(Records from a data collection)

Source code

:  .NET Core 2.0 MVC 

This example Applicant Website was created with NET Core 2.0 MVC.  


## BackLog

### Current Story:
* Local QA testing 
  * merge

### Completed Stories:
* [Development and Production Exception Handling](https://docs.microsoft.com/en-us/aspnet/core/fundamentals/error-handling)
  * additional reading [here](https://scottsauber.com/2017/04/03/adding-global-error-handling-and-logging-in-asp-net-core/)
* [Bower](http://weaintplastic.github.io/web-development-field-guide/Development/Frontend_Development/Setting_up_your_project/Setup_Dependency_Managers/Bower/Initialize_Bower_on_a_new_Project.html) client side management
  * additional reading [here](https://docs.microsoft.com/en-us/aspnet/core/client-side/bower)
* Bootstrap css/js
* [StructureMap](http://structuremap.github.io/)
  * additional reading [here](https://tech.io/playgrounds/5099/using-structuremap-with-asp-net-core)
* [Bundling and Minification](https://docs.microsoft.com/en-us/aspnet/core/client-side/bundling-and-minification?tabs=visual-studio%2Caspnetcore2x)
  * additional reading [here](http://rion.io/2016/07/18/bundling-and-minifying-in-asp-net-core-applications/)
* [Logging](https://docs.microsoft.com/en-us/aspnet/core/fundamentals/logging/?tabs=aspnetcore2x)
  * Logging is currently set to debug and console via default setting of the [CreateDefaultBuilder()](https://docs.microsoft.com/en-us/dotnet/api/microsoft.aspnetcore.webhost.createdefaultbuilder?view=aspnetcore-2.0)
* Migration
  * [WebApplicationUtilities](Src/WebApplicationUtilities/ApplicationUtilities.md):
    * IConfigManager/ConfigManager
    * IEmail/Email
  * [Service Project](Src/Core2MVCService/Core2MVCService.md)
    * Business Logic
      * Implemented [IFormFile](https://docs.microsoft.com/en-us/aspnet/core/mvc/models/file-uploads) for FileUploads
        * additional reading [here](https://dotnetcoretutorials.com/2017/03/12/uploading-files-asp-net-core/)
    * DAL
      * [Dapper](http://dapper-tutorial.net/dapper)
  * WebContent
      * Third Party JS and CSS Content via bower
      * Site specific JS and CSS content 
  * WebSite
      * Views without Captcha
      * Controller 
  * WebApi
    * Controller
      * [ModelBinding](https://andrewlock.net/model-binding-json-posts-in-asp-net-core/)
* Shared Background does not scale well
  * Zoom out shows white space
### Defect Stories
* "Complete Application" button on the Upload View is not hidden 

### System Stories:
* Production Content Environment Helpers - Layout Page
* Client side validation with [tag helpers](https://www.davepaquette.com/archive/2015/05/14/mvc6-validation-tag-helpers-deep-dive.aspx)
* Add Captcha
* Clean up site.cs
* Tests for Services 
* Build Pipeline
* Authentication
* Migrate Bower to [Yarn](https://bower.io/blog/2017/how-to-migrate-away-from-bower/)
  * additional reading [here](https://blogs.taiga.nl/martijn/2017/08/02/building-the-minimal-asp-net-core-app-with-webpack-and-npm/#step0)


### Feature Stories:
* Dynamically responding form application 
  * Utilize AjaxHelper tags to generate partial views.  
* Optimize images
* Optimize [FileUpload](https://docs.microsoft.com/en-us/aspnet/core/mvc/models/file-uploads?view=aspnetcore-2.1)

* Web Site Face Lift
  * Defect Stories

Task instructions
Gather from the entries above all lines that include the string "fundamentals".

Answer to this problem
* [Development and Production Exception Handling](https://docs.microsoft.com/en-us/aspnet/core/fundamentals/error-handling)
* [Logging](https://docs.microsoft.com/en-us/aspnet/core/fundamentals/logging/?tabs=aspnetcore2x)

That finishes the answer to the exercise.